Verizon's proposed plan to co-market services with four cable companies presents "serious competition concerns," the head of the Senate antitrust subcommittee said on Thursday.
"It is crucial that your agencies examine the competitive implications of these marketing agreements," Sen. Herb Kohl (D-Wisc.) wrote in a letter to the Federal Communications Commission and the Department of Justice. "It is particularly important that you ensure both that consumers will reap the benefits of vigorously competing wireless carriers."
Verizon's alliance with four cable companies -- Comcast, Cox, Time Warner and BrightHouse Networks -- calls for the telecom to pay almost $4 billion to license spectrum from the cable providers. The companies also will enter into joint marketing agreements.
The deals, announced last December, still await regulatory approval.
Even though the authorities haven't signed off on the spectrum transfer, Verizon and Comcast recently started co-marketing their services in Seattle, Portland and the San Francisco area. The companies are offering a quadruple-play deal that allows consumers who sign up for Comcast's Xfinity TV bundle and Verizon's mobile phone service to receive a $300 prepaid Visa debit card.

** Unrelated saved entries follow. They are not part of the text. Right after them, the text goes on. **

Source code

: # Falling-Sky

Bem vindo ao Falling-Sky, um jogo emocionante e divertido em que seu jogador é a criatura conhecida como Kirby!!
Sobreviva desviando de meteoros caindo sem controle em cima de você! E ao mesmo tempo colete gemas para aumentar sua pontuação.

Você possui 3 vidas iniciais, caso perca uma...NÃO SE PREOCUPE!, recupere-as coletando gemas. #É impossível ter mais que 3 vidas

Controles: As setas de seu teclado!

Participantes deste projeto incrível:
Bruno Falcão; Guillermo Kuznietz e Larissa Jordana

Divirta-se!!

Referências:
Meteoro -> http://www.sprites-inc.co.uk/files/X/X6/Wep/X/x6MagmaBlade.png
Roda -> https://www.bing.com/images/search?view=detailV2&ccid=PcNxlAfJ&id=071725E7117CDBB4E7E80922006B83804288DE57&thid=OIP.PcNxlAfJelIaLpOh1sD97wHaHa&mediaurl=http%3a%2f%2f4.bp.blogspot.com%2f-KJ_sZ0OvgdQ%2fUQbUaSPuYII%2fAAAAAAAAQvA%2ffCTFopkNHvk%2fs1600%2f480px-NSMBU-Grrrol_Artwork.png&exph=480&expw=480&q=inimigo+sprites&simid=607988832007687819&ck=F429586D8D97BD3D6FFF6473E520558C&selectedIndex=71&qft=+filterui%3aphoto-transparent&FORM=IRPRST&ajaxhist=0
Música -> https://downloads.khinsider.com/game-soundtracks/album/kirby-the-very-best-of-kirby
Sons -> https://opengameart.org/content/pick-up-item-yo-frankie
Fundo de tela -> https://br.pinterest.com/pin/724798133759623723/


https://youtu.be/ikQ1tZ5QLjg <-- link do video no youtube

The spectrum deal has drawn criticism from consumer advocates, as well as Verizon's rivals like Sprint and T-Mobile. The opponents contend that the deal can harm consumers, especially if Verizon and the cable companies stop competing to offer faster or cheaper broadband service. Verizon's recent decision to stop expanding its FiOS network is adding fuel to that fear.
Kohl shares some of those concerns. "Spectrum acquisitions can be a strategic tool employed by dominant wireless carriers to entrench their market position and suppress competition," he states in his letter. "There is real concern these agreements transform Verizon and the cable companies from fierce competitors into business partners because they lessen the incentive for Verizon and the cable companies to compete aggressively against the other, particularly in the markets where Verizon has deployed FiOS."
The FCC currently is seeking information about the proposed deal, but has not yet stated its position on whether the plan should go through.
Verizon recently offered to sell some spectrum it currently controls in exchange for regulatory approval. That offer sparked new inquiries by the FCC, which last week asked Verizon to describe why its offer to sell spectrum should be contingent on approval of its deal with cable companies.
Advocacy group Public Knowledge cheered Kohl's move on Thursday.
Kohl "correctly perceives the dangers of large companies accumulating spectrum resources to strengthen their own market position and hurt competition," Gigi Sohn, president and CEO, stated.
But Net Competition, a group that includes cable companies and telecoms, says the Verizon-cable deal will increase competition. "It puts unused spectrum to work," the organization stated. "And it eliminates no competitor or competition."